> [Exercise directions] Please tally the lines in the data below that include the string "https", and reply with only the total.

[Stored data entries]
——

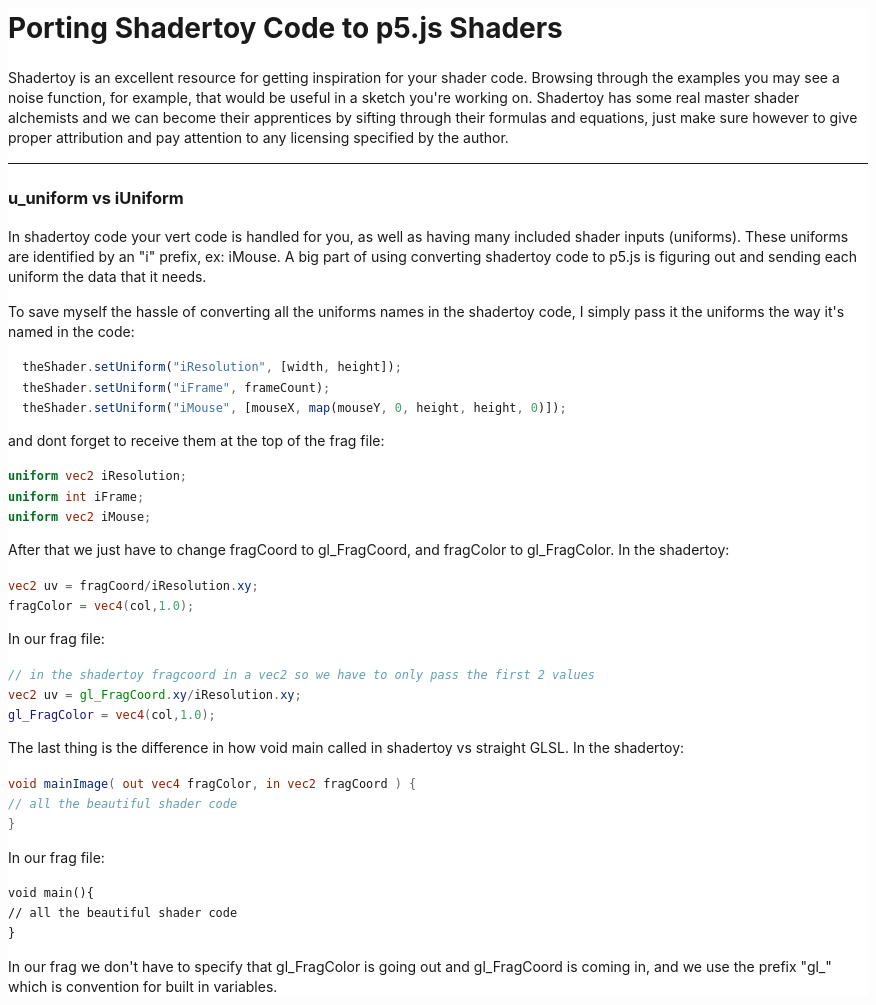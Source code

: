 # Porting Shadertoy Code to p5.js Shaders

Shadertoy is an excellent resource for getting inspiration for your shader code.
Browsing through the examples you may see a noise function, for example, that would be useful in a sketch you're working on.
Shadertoy has some real master shader alchemists and we can become their apprentices by sifting through their formulas and equations,
just make sure however to give proper attribution and pay attention to any licensing specified by the author.

***

### u_uniform vs iUniform
In shadertoy code your vert code is handled for you, as well as having many included shader inputs (uniforms). These uniforms are identified by an "i" prefix, ex: iMouse. A big part of using converting shadertoy code to p5.js is figuring out and sending each uniform the data that it needs.

To save myself the hassle of converting all the uniforms names in the shadertoy code, I simply pass it the uniforms the way it's named in the code:

```javascript
  theShader.setUniform("iResolution", [width, height]);
  theShader.setUniform("iFrame", frameCount);
  theShader.setUniform("iMouse", [mouseX, map(mouseY, 0, height, height, 0)]);
```

and dont forget to receive them at the top of the frag file:

```glsl
uniform vec2 iResolution;
uniform int iFrame;
uniform vec2 iMouse;
```
After that we just have to change fragCoord to gl_FragCoord, and fragColor to gl_FragColor.
In the shadertoy:
```glsl
vec2 uv = fragCoord/iResolution.xy;
fragColor = vec4(col,1.0);
```
In our frag file:
```glsl
// in the shadertoy fragcoord in a vec2 so we have to only pass the first 2 values
vec2 uv = gl_FragCoord.xy/iResolution.xy;
gl_FragColor = vec4(col,1.0);
```

The last thing is the difference in how void main called in shadertoy vs straight GLSL.
In the shadertoy:
```glsl
void mainImage( out vec4 fragColor, in vec2 fragCoord ) {
// all the beautiful shader code
}
```
In our frag file:
```
void main(){
// all the beautiful shader code
}
```
In our frag we don't have to specify that gl_FragColor is going out and gl_FragCoord is coming in, and we use the prefix "gl_" which is convention for built in variables.
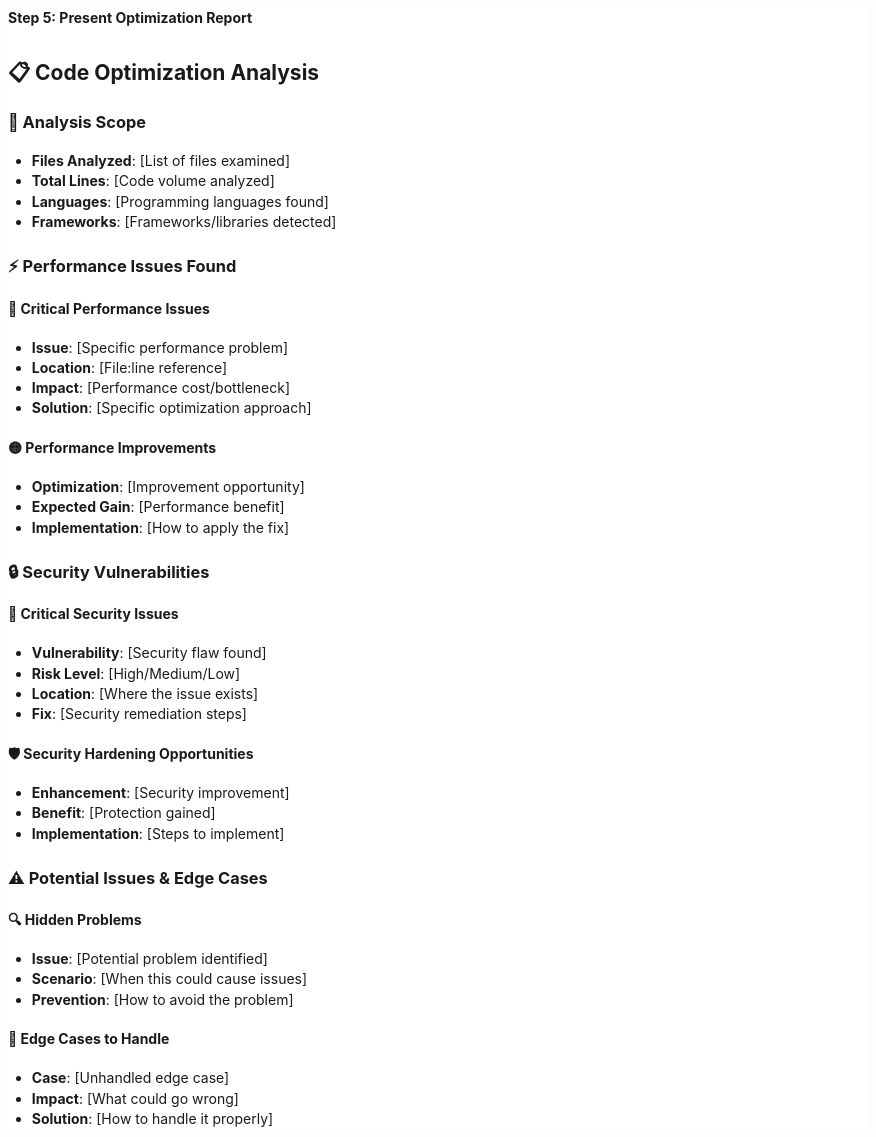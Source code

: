**Step 5: Present Optimization Report**

## 📋 Code Optimization Analysis

### 🎯 Analysis Scope

- **Files Analyzed**: [List of files examined]
- **Total Lines**: [Code volume analyzed]
- **Languages**: [Programming languages found]
- **Frameworks**: [Frameworks/libraries detected]

### ⚡ Performance Issues Found

#### 🔴 Critical Performance Issues

- **Issue**: [Specific performance problem]
- **Location**: [File:line reference]
- **Impact**: [Performance cost/bottleneck]
- **Solution**: [Specific optimization approach]

#### 🟡 Performance Improvements

- **Optimization**: [Improvement opportunity]
- **Expected Gain**: [Performance benefit]
- **Implementation**: [How to apply the fix]

### 🔒 Security Vulnerabilities

#### 🚨 Critical Security Issues

- **Vulnerability**: [Security flaw found]
- **Risk Level**: [High/Medium/Low]
- **Location**: [Where the issue exists]
- **Fix**: [Security remediation steps]

#### 🛡️ Security Hardening Opportunities

- **Enhancement**: [Security improvement]
- **Benefit**: [Protection gained]
- **Implementation**: [Steps to implement]

### ⚠️ Potential Issues & Edge Cases

#### 🔍 Hidden Problems

- **Issue**: [Potential problem identified]
- **Scenario**: [When this could cause issues]
- **Prevention**: [How to avoid the problem]

#### 🧪 Edge Cases to Handle

- **Case**: [Unhandled edge case]
- **Impact**: [What could go wrong]
- **Solution**: [How to handle it properly]
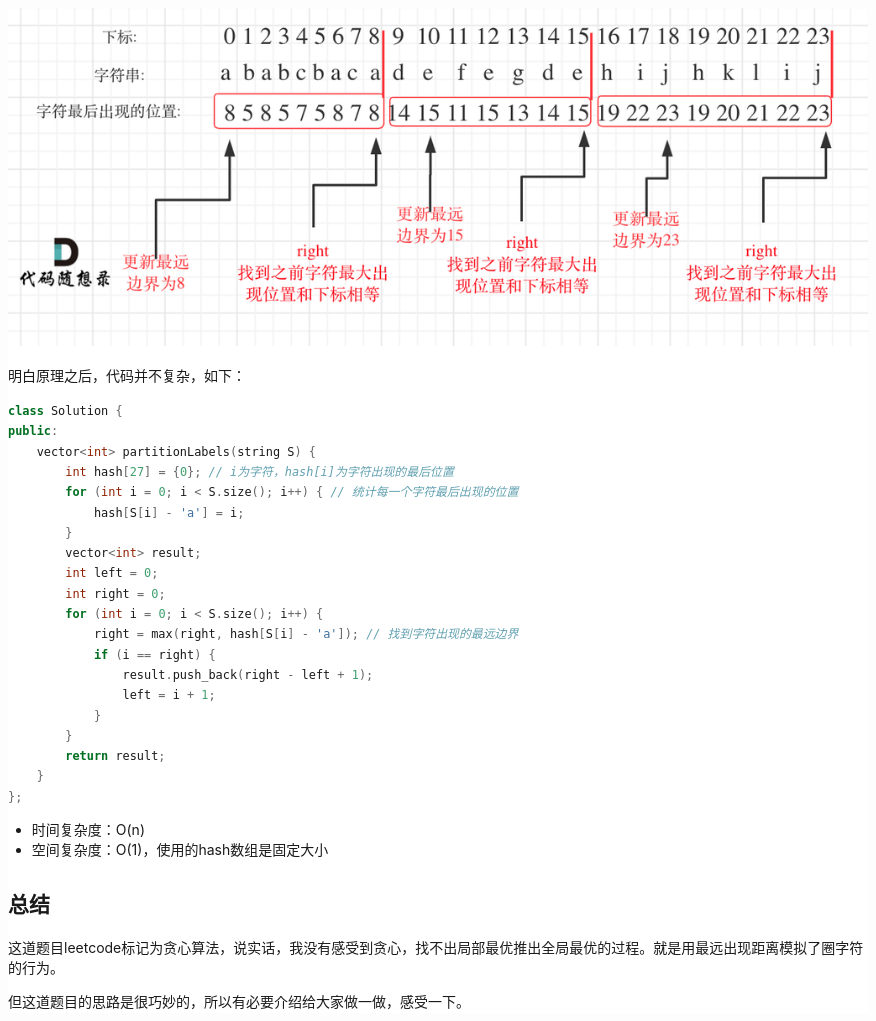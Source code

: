 ![763.划分字母区间](media/8874a3a78edda78bec801dbd779d077922ab466c.png)

明白原理之后，代码并不复杂，如下：

``` cpp
class Solution {
public:
    vector<int> partitionLabels(string S) {
        int hash[27] = {0}; // i为字符，hash[i]为字符出现的最后位置
        for (int i = 0; i < S.size(); i++) { // 统计每一个字符最后出现的位置
            hash[S[i] - 'a'] = i;
        }
        vector<int> result;
        int left = 0;
        int right = 0;
        for (int i = 0; i < S.size(); i++) {
            right = max(right, hash[S[i] - 'a']); // 找到字符出现的最远边界
            if (i == right) {
                result.push_back(right - left + 1);
                left = i + 1;
            }
        }
        return result;
    }
};
```

-   时间复杂度：O(n)
-   空间复杂度：O(1)，使用的hash数组是固定大小

## 总结

这道题目leetcode标记为贪心算法，说实话，我没有感受到贪心，找不出局部最优推出全局最优的过程。就是用最远出现距离模拟了圈字符的行为。

但这道题目的思路是很巧妙的，所以有必要介绍给大家做一做，感受一下。
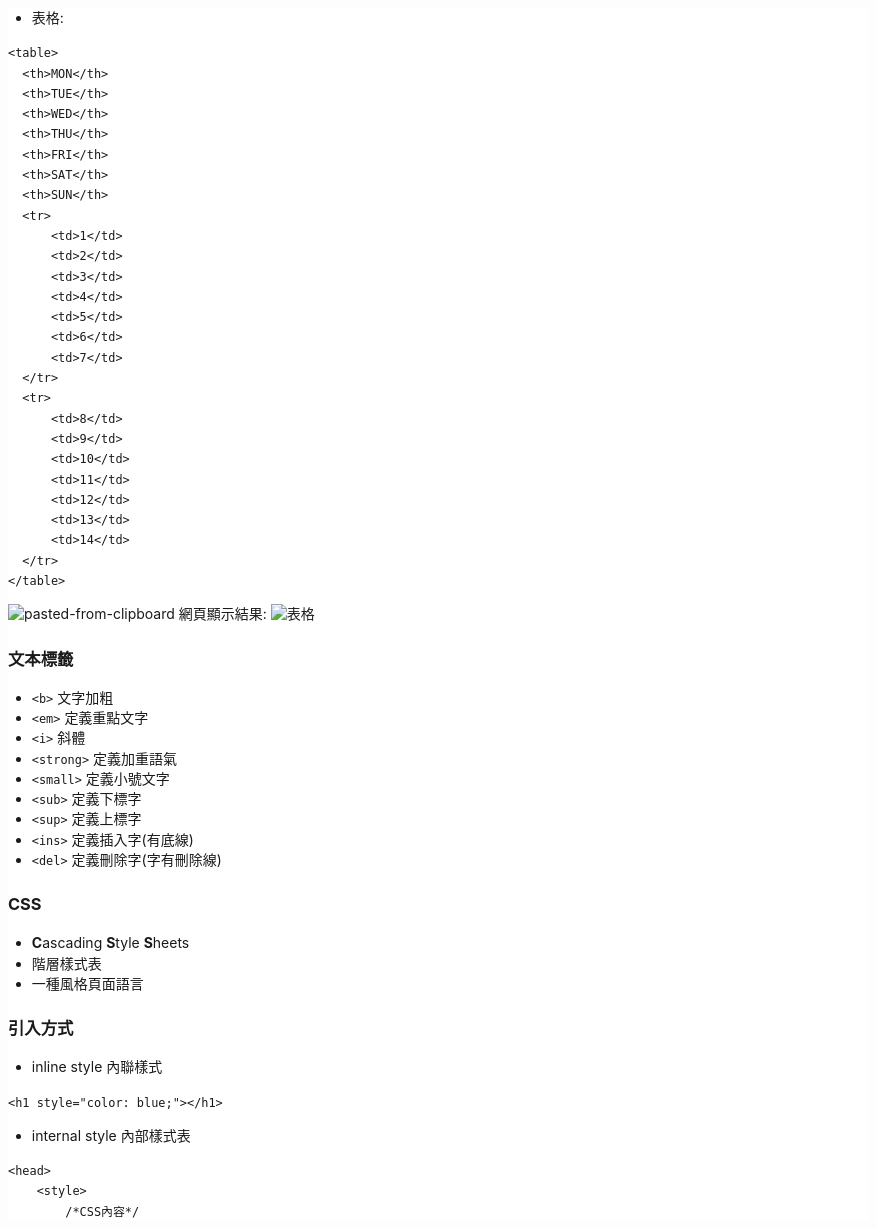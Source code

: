 
- 表格:
```xml=
<table>
  <th>MON</th>
  <th>TUE</th>
  <th>WED</th>
  <th>THU</th>
  <th>FRI</th>
  <th>SAT</th>
  <th>SUN</th>
  <tr>
      <td>1</td>
      <td>2</td>
      <td>3</td>
      <td>4</td>
      <td>5</td>
      <td>6</td>
      <td>7</td>
  </tr>
  <tr>
      <td>8</td>
      <td>9</td>
      <td>10</td>
      <td>11</td>
      <td>12</td>
      <td>13</td>
      <td>14</td>
  </tr>
</table>
```
![pasted-from-clipboard](https://hackmd.io/_uploads/ByrV00lE6.png)
網頁顯示結果:
![表格](https://hackmd.io/_uploads/H1R2kkZNa.png)




### 文本標籤

- `<b>` 文字加粗
- `<em>` 定義重點文字
- `<i>` 斜體
- `<strong>` 定義加重語氣
- `<small>` 定義小號文字
- `<sub>` 定義下標字
- `<sup>` 定義上標字
- `<ins>` 定義插入字(有底線)
- `<del>` 定義刪除字(字有刪除線)

### CSS
-  **C**ascading **S**tyle **S**heets
-  階層樣式表
-  一種風格頁面語言
### 引入方式
- inline style 內聯樣式
```
<h1 style="color: blue;"></h1>
```
- internal style 內部樣式表
```
<head>
    <style>
        /*CSS內容*/
```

——

> [Response to this task] 2